[Records from a data source]
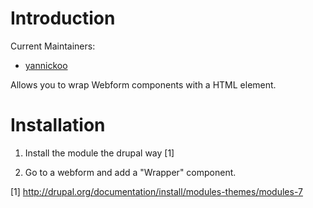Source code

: # Introduction

Current Maintainers:

* [yannickoo](https://www.drupal.org/u/yannickoo)

Allows you to wrap Webform components with a HTML element.

# Installation

1. Install the module the drupal way [1]

2. Go to a webform and add a "Wrapper" component.

[1] http://drupal.org/documentation/install/modules-themes/modules-7
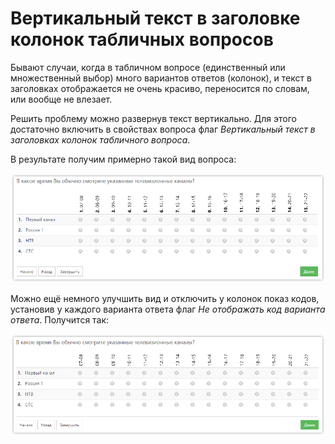 # Вертикальный текст в заголовке колонок табличных вопросов

Бывают случаи, когда в табличном вопросе (единственный или множественный выбор) много вариантов ответов (колонок), и текст в заголовках отображается не очень красиво, переносится по словам, или вообще не влезает.

Решить проблему можно развернув текст вертикально. Для этого достаточно включить в свойствах вопроса флаг _Вертикальный текст в заголовках колонок табличного вопроса_.

В результате получим примерно такой вид вопроса:

![](images/1004_img_001.png)

Можно ещё немного улучшить вид и отключить у колонок показ кодов, установив у каждого варианта ответа флаг _Не отображать код варианта ответа_. Получится так:

![](images/1004_img_002.png)
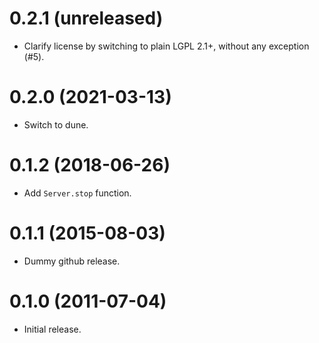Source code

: 0.2.1 (unreleased)
=====
- Clarify license by switching to plain LGPL 2.1+, without any exception (#5).

0.2.0 (2021-03-13)
=====
* Switch to dune.

0.1.2 (2018-06-26)
=====
* Add `Server.stop` function.

0.1.1 (2015-08-03)
=====
* Dummy github release.

0.1.0 (2011-07-04)
=====
* Initial release.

* _Goal of the exercise_:
Beginning with the line containing "1. Install the module the drupal way [1]" and ending with the last line of the data above, repeat each line exactly. Include no pictures and no other lines.

* _Task result_:
1. Install the module the drupal way [1]

2. Go to a webform and add a "Wrapper" component.

[1] http://drupal.org/documentation/install/modules-themes/modules-7
 # Вертикальный текст в заголовке колонок табличных вопросов

Бывают случаи, когда в табличном вопросе (единственный или множественный выбор) много вариантов ответов (колонок), и текст в заголовках отображается не очень красиво, переносится по словам, или вообще не влезает.

Решить проблему можно развернув текст вертикально. Для этого достаточно включить в свойствах вопроса флаг _Вертикальный текст в заголовках колонок табличного вопроса_.

В результате получим примерно такой вид вопроса:

![](images/1004_img_001.png)

Можно ещё немного улучшить вид и отключить у колонок показ кодов, установив у каждого варианта ответа флаг _Не отображать код варианта ответа_. Получится так:

![](images/1004_img_002.png)
Source code

: 0.2.1 (unreleased)
=====
- Clarify license by switching to plain LGPL 2.1+, without any exception (#5).

0.2.0 (2021-03-13)
=====
* Switch to dune.

0.1.2 (2018-06-26)
=====
* Add `Server.stop` function.

0.1.1 (2015-08-03)
=====
* Dummy github release.

0.1.0 (2011-07-04)
=====
* Initial release.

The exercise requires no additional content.